## WHAT TO WORK ON
Of all the lines in this material, how many have the word "lists"? Give only the number.

## DATA FOR THIS EXERCISE

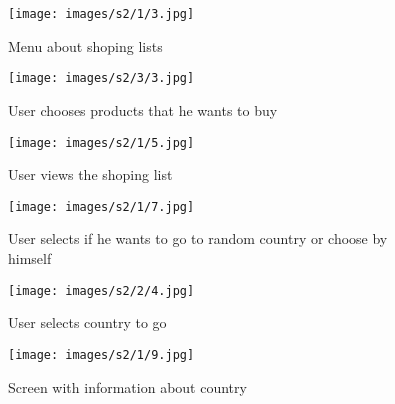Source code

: \begin{figure}[H]
	\centering
	\texttt{[image: images/s2/1/3.jpg]}
	\caption{ Menu about shoping lists}
	\label{s2:lists}
\end{figure}

\begin{figure}[H]
	\centering
	\texttt{[image: images/s2/3/3.jpg]}
	\caption{User chooses products that he wants to buy}
	\label{s2:with}
\end{figure}

\begin{figure}[H]
	\centering
	\texttt{[image: images/s2/1/5.jpg]}
	\caption{User views the shoping list}
	\label{s2:shoplist}
\end{figure}

\begin{figure}[H]
	\centering
	\texttt{[image: images/s2/1/7.jpg]}
	\caption{User selects if he wants to go to random country or choose by himself}
	\label{s2:countrylist}
\end{figure}

\begin{figure}[H]
	\centering
	\texttt{[image: images/s2/2/4.jpg]}
	\caption{User selects country to go}
	\label{s2:selectcountry}
\end{figure}


\begin{figure}[H]
	\centering
	\texttt{[image: images/s2/1/9.jpg]}
	\caption{Screen with information about country}
	\label{s2:end}
\end{figure}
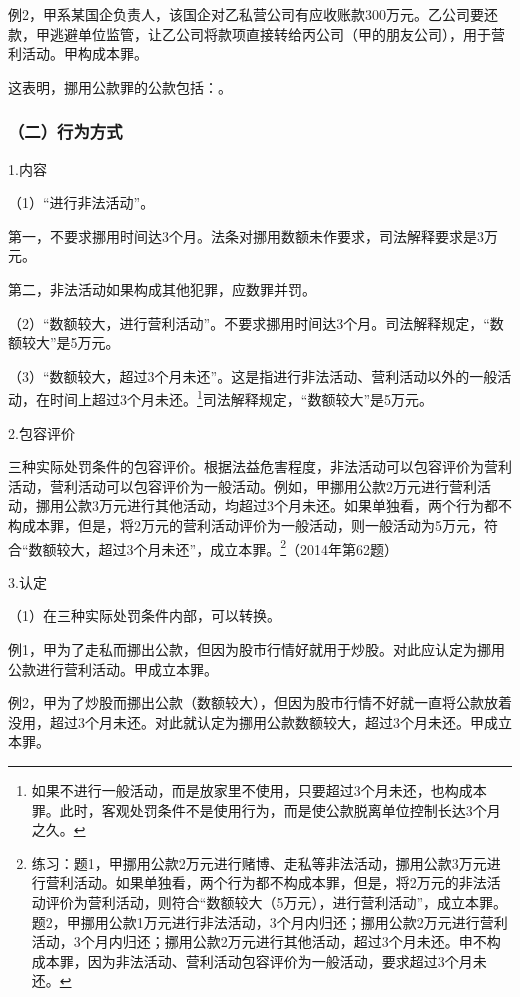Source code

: 例2，甲系某国企负责人，该国企对乙私营公司有应收账款300万元。乙公司要还款，甲逃避单位监管，让乙公司将款项直接转给丙公司（甲的朋友公司），用于营利活动。甲构成本罪。

这表明，挪用公款罪的公款包括：。

\subsubsection*{（二）行为方式}

1.内容

（1）“进行非法活动”。

第一，不要求挪用时间达3个月。法条对挪用数额未作要求，司法解释要求是3万元。

第二，非法活动如果构成其他犯罪，应数罪并罚。

（2）“数额较大，进行营利活动”。不要求挪用时间达3个月。司法解释规定，“数额较大”是5万元。

（3）“数额较大，超过3个月未还”。这是指进行非法活动、营利活动以外的一般活动，在时间上超过3个月未还。\footnote{如果不进行一般活动，而是放家里不使用，只要超过3个月未还，也构成本罪。此时，客观处罚条件不是使用行为，而是使公款脱离单位控制长达3个月之久。}司法解释规定，“数额较大”是5万元。

2.包容评价

三种实际处罚条件的包容评价。根据法益危害程度，非法活动可以包容评价为营利活动，营利活动可以包容评价为一般活动。例如，甲挪用公款2万元进行营利活动，挪用公款3万元进行其他活动，均超过3个月未还。如果单独看，两个行为都不构成本罪，但是，将2万元的营利活动评价为一般活动，则一般活动为5万元，符合“数额较大，超过3个月未还”，成立本罪。\footnote{练习：题1，甲挪用公款2万元进行赌博、走私等非法活动，挪用公款3万元进行营利活动。如果单独看，两个行为都不构成本罪，但是，将2万元的非法活动评价为营利活动，则符合“数额较大（5万元），进行营利活动”，成立本罪。题2，甲挪用公款1万元进行非法活动，3个月内归还；挪用公款2万元进行营利活动，3个月内归还；挪用公款2万元进行其他活动，超过3个月未还。申不构成本罪，因为非法活动、营利活动包容评价为一般活动，要求超过3个月未还。}（2014年第62题）

3.认定

（1）在三种实际处罚条件内部，可以转换。

例1，甲为了走私而挪出公款，但因为股市行情好就用于炒股。对此应认定为挪用公款进行营利活动。甲成立本罪。

例2，甲为了炒股而挪出公款（数额较大），但因为股市行情不好就一直将公款放着没用，超过3个月未还。对此就认定为挪用公款数额较大，超过3个月未还。甲成立本罪。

## EXERCISE RESPONSE
2